* [Task goal] To complete this task, print all the data below exactly but leave out the images.

+ + + +

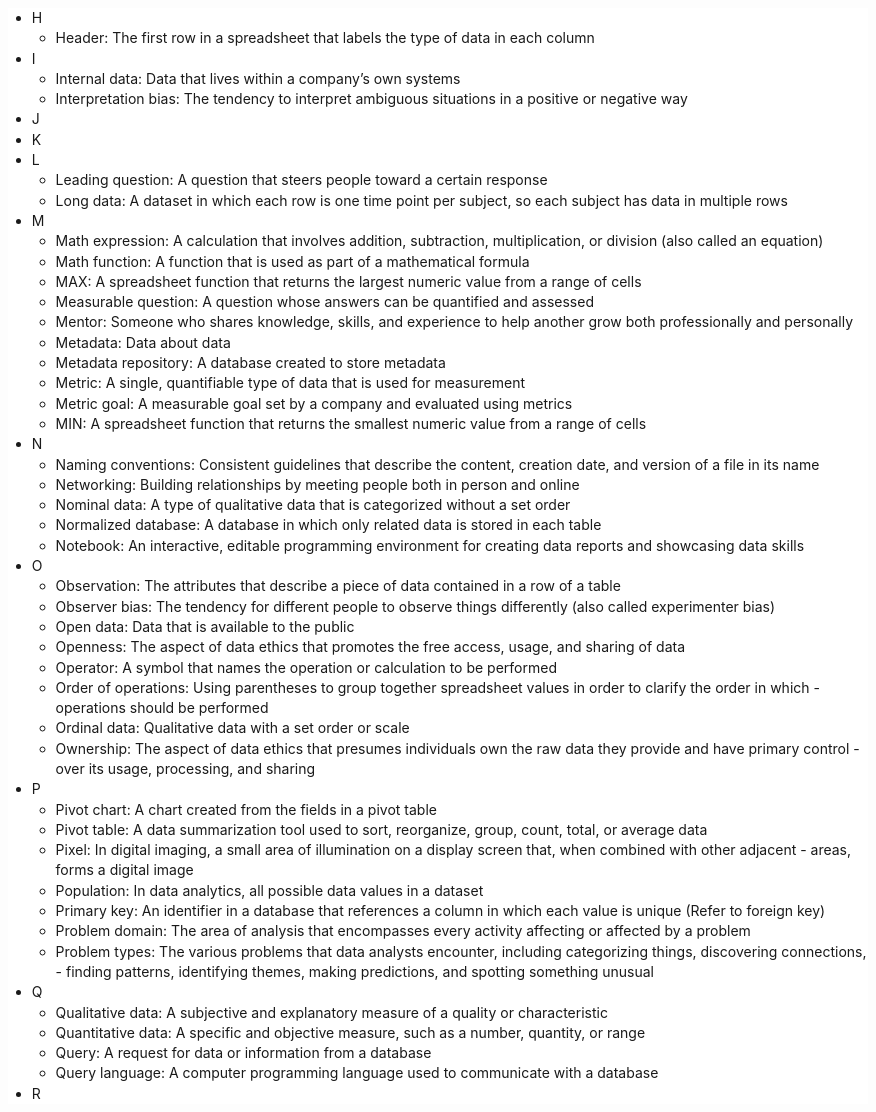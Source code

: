 - H
  - Header: The first row in a spreadsheet that labels the type of data in each column
- I
  - Internal data: Data that lives within a company’s own systems
  - Interpretation bias: The tendency to interpret ambiguous situations in a positive or negative way
- J
- K
- L
  - Leading question: A question that steers people toward a certain response
  - Long data: A dataset in which each row is one time point per subject, so each subject has data in multiple rows
- M
  - Math expression: A calculation that involves addition, subtraction, multiplication, or division (also called an equation)
  - Math function: A function that is used as part of a mathematical formula
  - MAX: A spreadsheet function that returns the largest numeric value from a range of cells
  - Measurable question: A question whose answers can be quantified and assessed
  - Mentor: Someone who shares knowledge, skills, and experience to help another grow both professionally and personally
  - Metadata: Data about data
  - Metadata repository: A database created to store metadata
  - Metric: A single, quantifiable type of data that is used for measurement
  - Metric goal: A measurable goal set by a company and evaluated using metrics
  - MIN: A spreadsheet function that returns the smallest numeric value from a range of cells
- N
  - Naming conventions: Consistent guidelines that describe the content, creation date, and version of a file in its name
  - Networking: Building relationships by meeting people both in person and online
  - Nominal data: A type of qualitative data that is categorized without a set order
  - Normalized database: A database in which only related data is stored in each table
  - Notebook: An interactive, editable programming environment for creating data reports and showcasing data skills
- O
  - Observation: The attributes that describe a piece of data contained in a row of a table
  - Observer bias: The tendency for different people to observe things differently (also called experimenter bias)
  - Open data: Data that is available to the public
  - Openness: The aspect of data ethics that promotes the free access, usage, and sharing of data
  - Operator: A symbol that names the operation or calculation to be performed
  - Order of operations: Using parentheses to group together spreadsheet values in order to clarify the order in which - operations should be performed
  - Ordinal data: Qualitative data with a set order or scale
  - Ownership: The aspect of data ethics that presumes individuals own the raw data they provide and have primary control - over its usage, processing, and sharing
- P
  - Pivot chart: A chart created from the fields in a pivot table
  - Pivot table: A data summarization tool used to sort, reorganize, group, count, total, or average data
  - Pixel: In digital imaging, a small area of illumination on a display screen that, when combined with other adjacent - areas, forms a digital image
  - Population: In data analytics, all possible data values in a dataset
  - Primary key: An identifier in a database that references a column in which each value is unique (Refer to foreign key)
  - Problem domain: The area of analysis that encompasses every activity affecting or affected by a problem
  - Problem types: The various problems that data analysts encounter, including categorizing things, discovering connections, - finding patterns, identifying themes, making predictions, and spotting something unusual
- Q
  - Qualitative data: A subjective and explanatory measure of a quality or characteristic
  - Quantitative data: A specific and objective measure, such as a number, quantity, or range
  - Query: A request for data or information from a database
  - Query language: A computer programming language used to communicate with a database
- R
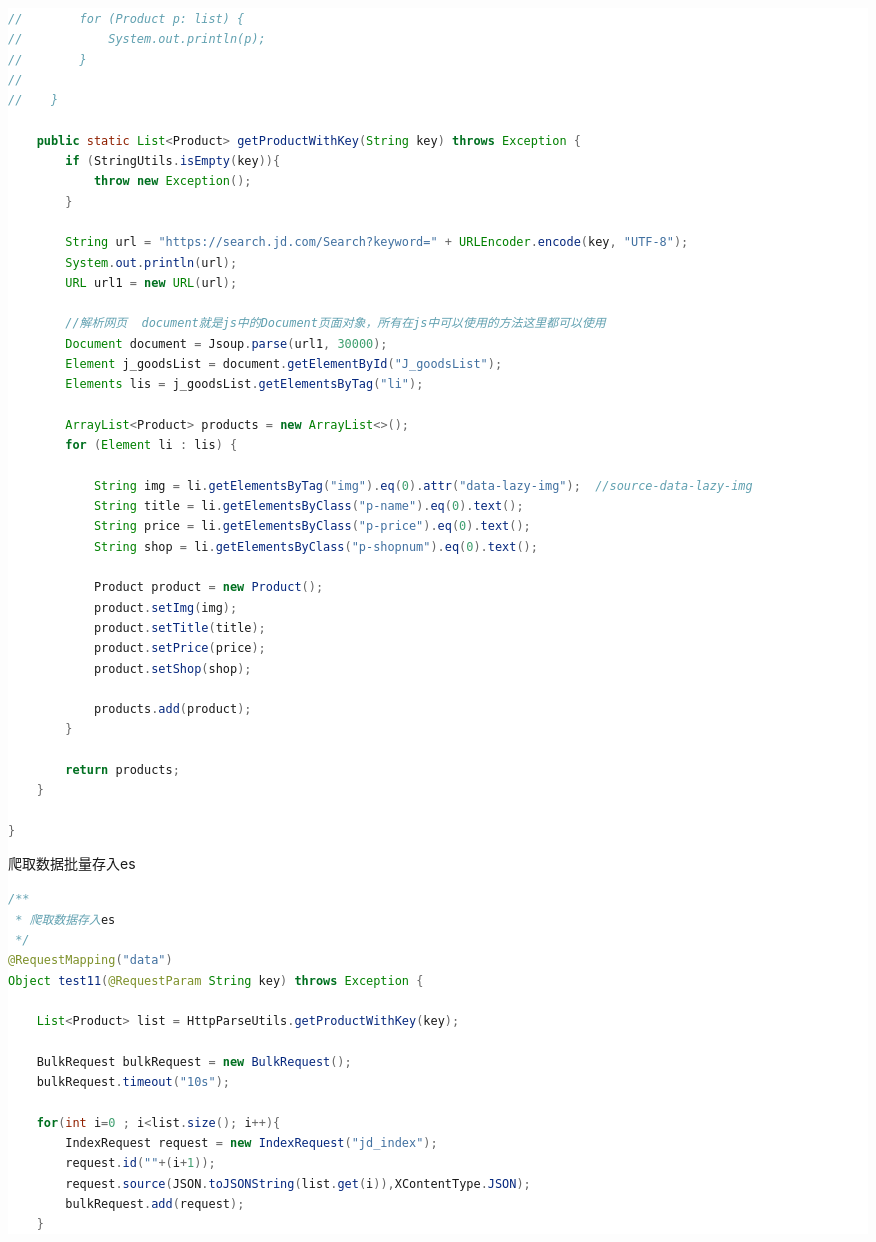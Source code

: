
 ```java
//        for (Product p: list) {
//            System.out.println(p);
//        }
//
//    }

    public static List<Product> getProductWithKey(String key) throws Exception {
        if (StringUtils.isEmpty(key)){
            throw new Exception();
        }

        String url = "https://search.jd.com/Search?keyword=" + URLEncoder.encode(key, "UTF-8");
        System.out.println(url);
        URL url1 = new URL(url);

        //解析网页  document就是js中的Document页面对象，所有在js中可以使用的方法这里都可以使用
        Document document = Jsoup.parse(url1, 30000);
        Element j_goodsList = document.getElementById("J_goodsList");
        Elements lis = j_goodsList.getElementsByTag("li");

        ArrayList<Product> products = new ArrayList<>();
        for (Element li : lis) {

            String img = li.getElementsByTag("img").eq(0).attr("data-lazy-img");  //source-data-lazy-img
            String title = li.getElementsByClass("p-name").eq(0).text();
            String price = li.getElementsByClass("p-price").eq(0).text();
            String shop = li.getElementsByClass("p-shopnum").eq(0).text();

            Product product = new Product();
            product.setImg(img);
            product.setTitle(title);
            product.setPrice(price);
            product.setShop(shop);

            products.add(product);
        }

        return products;
    }

}
```

爬取数据批量存入es

```java
/**
 * 爬取数据存入es
 */
@RequestMapping("data")
Object test11(@RequestParam String key) throws Exception {

    List<Product> list = HttpParseUtils.getProductWithKey(key);

    BulkRequest bulkRequest = new BulkRequest();
    bulkRequest.timeout("10s");

    for(int i=0 ; i<list.size(); i++){
        IndexRequest request = new IndexRequest("jd_index");
        request.id(""+(i+1));
        request.source(JSON.toJSONString(list.get(i)),XContentType.JSON);
        bulkRequest.add(request);
    }
```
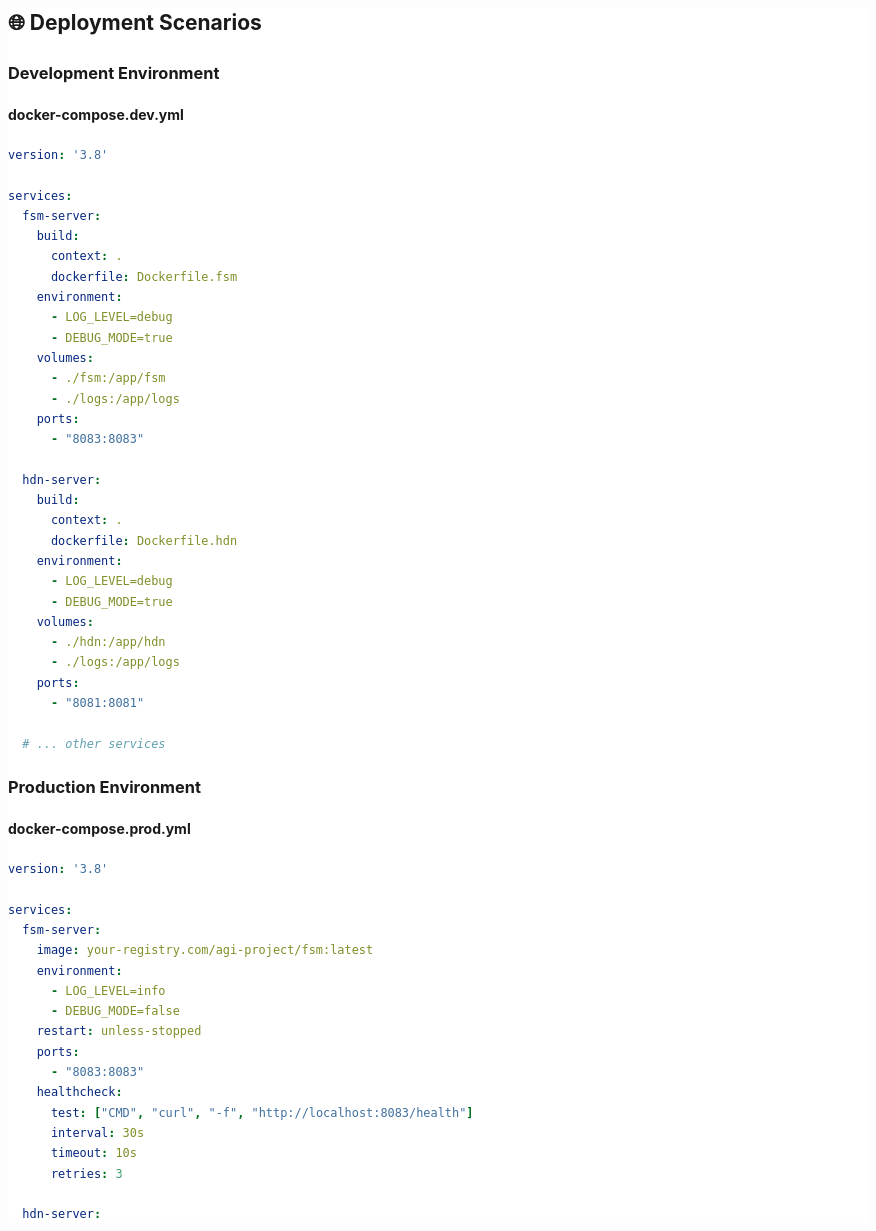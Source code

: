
 ```json
```

## 🌐 Deployment Scenarios

### Development Environment

#### docker-compose.dev.yml
```yaml
version: '3.8'

services:
  fsm-server:
    build:
      context: .
      dockerfile: Dockerfile.fsm
    environment:
      - LOG_LEVEL=debug
      - DEBUG_MODE=true
    volumes:
      - ./fsm:/app/fsm
      - ./logs:/app/logs
    ports:
      - "8083:8083"

  hdn-server:
    build:
      context: .
      dockerfile: Dockerfile.hdn
    environment:
      - LOG_LEVEL=debug
      - DEBUG_MODE=true
    volumes:
      - ./hdn:/app/hdn
      - ./logs:/app/logs
    ports:
      - "8081:8081"

  # ... other services
```

### Production Environment

#### docker-compose.prod.yml
```yaml
version: '3.8'

services:
  fsm-server:
    image: your-registry.com/agi-project/fsm:latest
    environment:
      - LOG_LEVEL=info
      - DEBUG_MODE=false
    restart: unless-stopped
    ports:
      - "8083:8083"
    healthcheck:
      test: ["CMD", "curl", "-f", "http://localhost:8083/health"]
      interval: 30s
      timeout: 10s
      retries: 3

  hdn-server:
```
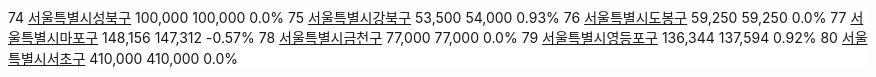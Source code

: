   <tr class="item">
    <td>74</td>
    <td><a href="/apt/서울특별시성북구">서울특별시성북구</a></td>
    <td>100,000</td>
    <td>100,000</td>
    <td>0.0%</td>
  </tr>

  <tr class="item">
    <td>75</td>
    <td><a href="/apt/서울특별시강북구">서울특별시강북구</a></td>
    <td>53,500</td>
    <td>54,000</td>
    <td>0.93%</td>
  </tr>

  <tr class="item">
    <td>76</td>
    <td><a href="/apt/서울특별시도봉구">서울특별시도봉구</a></td>
    <td>59,250</td>
    <td>59,250</td>
    <td>0.0%</td>
  </tr>

  <tr class="item">
    <td>77</td>
    <td><a href="/apt/서울특별시마포구">서울특별시마포구</a></td>
    <td>148,156</td>
    <td>147,312</td>
    <td>-0.57%</td>
  </tr>

  <tr class="item">
    <td>78</td>
    <td><a href="/apt/서울특별시금천구">서울특별시금천구</a></td>
    <td>77,000</td>
    <td>77,000</td>
    <td>0.0%</td>
  </tr>

  <tr class="item">
    <td>79</td>
    <td><a href="/apt/서울특별시영등포구">서울특별시영등포구</a></td>
    <td>136,344</td>
    <td>137,594</td>
    <td>0.92%</td>
  </tr>

  <tr class="item">
    <td>80</td>
    <td><a href="/apt/서울특별시서초구">서울특별시서초구</a></td>
    <td>410,000</td>
    <td>410,000</td>
    <td>0.0%</td>
  </tr>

+ + + +

* [Task output]
Source code

: - H
  - Header: The first row in a spreadsheet that labels the type of data in each column
- I
  - Internal data: Data that lives within a company’s own systems
  - Interpretation bias: The tendency to interpret ambiguous situations in a positive or negative way
- J
- K
- L
  - Leading question: A question that steers people toward a certain response
  - Long data: A dataset in which each row is one time point per subject, so each subject has data in multiple rows
- M
  - Math expression: A calculation that involves addition, subtraction, multiplication, or division (also called an equation)
  - Math function: A function that is used as part of a mathematical formula
  - MAX: A spreadsheet function that returns the largest numeric value from a range of cells
  - Measurable question: A question whose answers can be quantified and assessed
  - Mentor: Someone who shares knowledge, skills, and experience to help another grow both professionally and personally
  - Metadata: Data about data
  - Metadata repository: A database created to store metadata
  - Metric: A single, quantifiable type of data that is used for measurement
  - Metric goal: A measurable goal set by a company and evaluated using metrics
  - MIN: A spreadsheet function that returns the smallest numeric value from a range of cells
- N
  - Naming conventions: Consistent guidelines that describe the content, creation date, and version of a file in its name
  - Networking: Building relationships by meeting people both in person and online
  - Nominal data: A type of qualitative data that is categorized without a set order
  - Normalized database: A database in which only related data is stored in each table
  - Notebook: An interactive, editable programming environment for creating data reports and showcasing data skills
- O
  - Observation: The attributes that describe a piece of data contained in a row of a table
  - Observer bias: The tendency for different people to observe things differently (also called experimenter bias)
  - Open data: Data that is available to the public
  - Openness: The aspect of data ethics that promotes the free access, usage, and sharing of data
  - Operator: A symbol that names the operation or calculation to be performed
  - Order of operations: Using parentheses to group together spreadsheet values in order to clarify the order in which - operations should be performed
  - Ordinal data: Qualitative data with a set order or scale
  - Ownership: The aspect of data ethics that presumes individuals own the raw data they provide and have primary control - over its usage, processing, and sharing
- P
  - Pivot chart: A chart created from the fields in a pivot table
  - Pivot table: A data summarization tool used to sort, reorganize, group, count, total, or average data
  - Pixel: In digital imaging, a small area of illumination on a display screen that, when combined with other adjacent - areas, forms a digital image
  - Population: In data analytics, all possible data values in a dataset
  - Primary key: An identifier in a database that references a column in which each value is unique (Refer to foreign key)
  - Problem domain: The area of analysis that encompasses every activity affecting or affected by a problem
  - Problem types: The various problems that data analysts encounter, including categorizing things, discovering connections, - finding patterns, identifying themes, making predictions, and spotting something unusual
- Q
  - Qualitative data: A subjective and explanatory measure of a quality or characteristic
  - Quantitative data: A specific and objective measure, such as a number, quantity, or range
  - Query: A request for data or information from a database
  - Query language: A computer programming language used to communicate with a database
- R
Source code

:
 ```java
//        for (Product p: list) {
//            System.out.println(p);
//        }
//
//    }

    public static List<Product> getProductWithKey(String key) throws Exception {
        if (StringUtils.isEmpty(key)){
            throw new Exception();
        }

        String url = "https://search.jd.com/Search?keyword=" + URLEncoder.encode(key, "UTF-8");
        System.out.println(url);
        URL url1 = new URL(url);

        //解析网页  document就是js中的Document页面对象，所有在js中可以使用的方法这里都可以使用
        Document document = Jsoup.parse(url1, 30000);
        Element j_goodsList = document.getElementById("J_goodsList");
        Elements lis = j_goodsList.getElementsByTag("li");

        ArrayList<Product> products = new ArrayList<>();
        for (Element li : lis) {

            String img = li.getElementsByTag("img").eq(0).attr("data-lazy-img");  //source-data-lazy-img
            String title = li.getElementsByClass("p-name").eq(0).text();
            String price = li.getElementsByClass("p-price").eq(0).text();
            String shop = li.getElementsByClass("p-shopnum").eq(0).text();

            Product product = new Product();
            product.setImg(img);
            product.setTitle(title);
            product.setPrice(price);
            product.setShop(shop);

            products.add(product);
        }

        return products;
    }

}
```

爬取数据批量存入es

```java
/**
 * 爬取数据存入es
 */
@RequestMapping("data")
Object test11(@RequestParam String key) throws Exception {

    List<Product> list = HttpParseUtils.getProductWithKey(key);

    BulkRequest bulkRequest = new BulkRequest();
    bulkRequest.timeout("10s");

    for(int i=0 ; i<list.size(); i++){
        IndexRequest request = new IndexRequest("jd_index");
        request.id(""+(i+1));
        request.source(JSON.toJSONString(list.get(i)),XContentType.JSON);
        bulkRequest.add(request);
    }
```
Source code

:
 ```json
```

## 🌐 Deployment Scenarios

### Development Environment

#### docker-compose.dev.yml
```yaml
version: '3.8'

services:
  fsm-server:
    build:
      context: .
      dockerfile: Dockerfile.fsm
    environment:
      - LOG_LEVEL=debug
      - DEBUG_MODE=true
    volumes:
      - ./fsm:/app/fsm
      - ./logs:/app/logs
    ports:
      - "8083:8083"

  hdn-server:
    build:
      context: .
      dockerfile: Dockerfile.hdn
    environment:
      - LOG_LEVEL=debug
      - DEBUG_MODE=true
    volumes:
      - ./hdn:/app/hdn
      - ./logs:/app/logs
    ports:
      - "8081:8081"

  # ... other services
```

### Production Environment

#### docker-compose.prod.yml
```yaml
version: '3.8'

services:
  fsm-server:
    image: your-registry.com/agi-project/fsm:latest
    environment:
      - LOG_LEVEL=info
      - DEBUG_MODE=false
    restart: unless-stopped
    ports:
      - "8083:8083"
    healthcheck:
      test: ["CMD", "curl", "-f", "http://localhost:8083/health"]
      interval: 30s
      timeout: 10s
      retries: 3

  hdn-server:
```
Source code

:   <tr class="item">
    <td>74</td>
    <td><a href="/apt/서울특별시성북구">서울특별시성북구</a></td>
    <td>100,000</td>
    <td>100,000</td>
    <td>0.0%</td>
  </tr>

  <tr class="item">
    <td>75</td>
    <td><a href="/apt/서울특별시강북구">서울특별시강북구</a></td>
    <td>53,500</td>
    <td>54,000</td>
    <td>0.93%</td>
  </tr>

  <tr class="item">
    <td>76</td>
    <td><a href="/apt/서울특별시도봉구">서울특별시도봉구</a></td>
    <td>59,250</td>
    <td>59,250</td>
    <td>0.0%</td>
  </tr>

  <tr class="item">
    <td>77</td>
    <td><a href="/apt/서울특별시마포구">서울특별시마포구</a></td>
    <td>148,156</td>
    <td>147,312</td>
    <td>-0.57%</td>
  </tr>

  <tr class="item">
    <td>78</td>
    <td><a href="/apt/서울특별시금천구">서울특별시금천구</a></td>
    <td>77,000</td>
    <td>77,000</td>
    <td>0.0%</td>
  </tr>

  <tr class="item">
    <td>79</td>
    <td><a href="/apt/서울특별시영등포구">서울특별시영등포구</a></td>
    <td>136,344</td>
    <td>137,594</td>
    <td>0.92%</td>
  </tr>

  <tr class="item">
    <td>80</td>
    <td><a href="/apt/서울특별시서초구">서울특별시서초구</a></td>
    <td>410,000</td>
    <td>410,000</td>
    <td>0.0%</td>
  </tr>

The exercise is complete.